Friday 2 pm, Jan 30, 2004
Hopkins Applied Physics Lab, Columbia, MD
Dr Srinidhi Varadarajan
System X (Ten)
Building Va Tech's Supercomputer
I. Motivation & Goals
1990's built 16 node cluster grew to 200 node
By 2000-1 system was way oversubscribed
Build computational science engineering (CSE) program.
Build world class facility to complement CSE
National Lambda Rail. National optical network. 10-14 GBs
Computing facility in academia, not just affiliated with academia.
Support both experimental and production research. Production
supercomputing facilities don't support research. If you asked to
run a research OS that might crash the system, they'd laugh at you.
Second system 2005-6. They expect a long line of machines.
II. Hardware
Price/performance. Goal of 10 teraflops sustained.
Total cost 5.2 million. Budget was set long before system designed.
- Facilies upgrade 2 mil
- 1 mill facilities
- 1 mill UPS and backup power generators
- Cheapest world class supercomputer
ppc opteron itanuim ultrasparc
IBM jan 2004 turnkey
HP 9-10 million
Apple early sept
white box mid august
Dell mid-august
Sun ???
All other options cost ~10 million.
Picked apple because of 970.
Opteron doesn't do fused multiply-add
1100 dual G5's
- 8 GFlop/proc double precision
- fastest on any CPU
- 4 GB RAM, 160 GB disk
- 176 TB disk total
- 4 head nodes for compilation/job startup
- 1 management node
Upgrade in the next month to Xserves. 3000 sq ft -> 1000 sq ft.
2/3 power. Allows for expansion. It definitely sounds like
they want to expand.
Primary Communications Architecture
Infiniband by Mellanox
Switched network. Each node 20 Gbps full duplex bandwidth
into network
24 96 port switches switches. Fat tree topology
8 us latency
Each network card (HCA) 2 ports. They only use one port
4 times more bw than #2 machine
Secondary Communication
Gigabit ethernet
NFS, control, job startup
III. Facilities
Data Center - 1980's machine room
9000 sq ft total
Scrunched other machines to get space
3000 reserved for research
2.5 miles from main campus
3 MegaWatts of power.
1.5 MW reserved for TCF. Over-speced by factor of 3.
2+ million BTU's of cooling
Liebert's extreme density cooling. they custom built the racks too. .

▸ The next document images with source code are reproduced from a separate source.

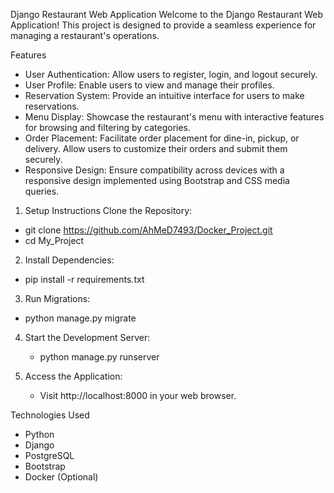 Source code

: Django Restaurant Web Application
Welcome to the Django Restaurant Web Application! This project is designed to provide a seamless experience for managing a restaurant's operations.

Features
- User Authentication: Allow users to register, login, and logout securely.
- User Profile: Enable users to view and manage their profiles.
- Reservation System: Provide an intuitive interface for users to make reservations.
- Menu Display: Showcase the restaurant's menu with interactive features for browsing and filtering by categories.
- Order Placement: Facilitate order placement for dine-in, pickup, or delivery. Allow users to customize their orders and submit them securely.
- Responsive Design: Ensure compatibility across devices with a responsive design implemented using Bootstrap and CSS media queries.

1. Setup Instructions
Clone the Repository:
- git clone https://github.com/AhMeD7493/Docker_Project.git
- cd My_Project

2. Install Dependencies:
- pip install -r requirements.txt

3. Run Migrations:
- python manage.py migrate

4. Start the Development Server:
   - python manage.py runserver

6. Access the Application:
   - Visit http://localhost:8000 in your web browser.

Technologies Used
- Python
- Django
- PostgreSQL
- Bootstrap
- Docker (Optional)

non standard height/width/depth.
Tradition AC systems -> 60 mph winds under the raised floor.
Hot aisle / cool aisle design, like other clusters.
Empty air 3 times/minute. Typical center does it 3 times/hour.
2 water chillers. 125 tons? 45-60 degrees
5 weeks of physical plant work
On oct 22 or 23 lost 15 machines because of sun spots.
160 student volunteers. 4 hr shifts. 3 shifts on 3 different days
210 nodes/hr. Finished one shift early. Had 200 volunteers
but didn't need last shift.
Machine setup:
Boot machine. Put card in. Boot machine. Put in rack. Boot again.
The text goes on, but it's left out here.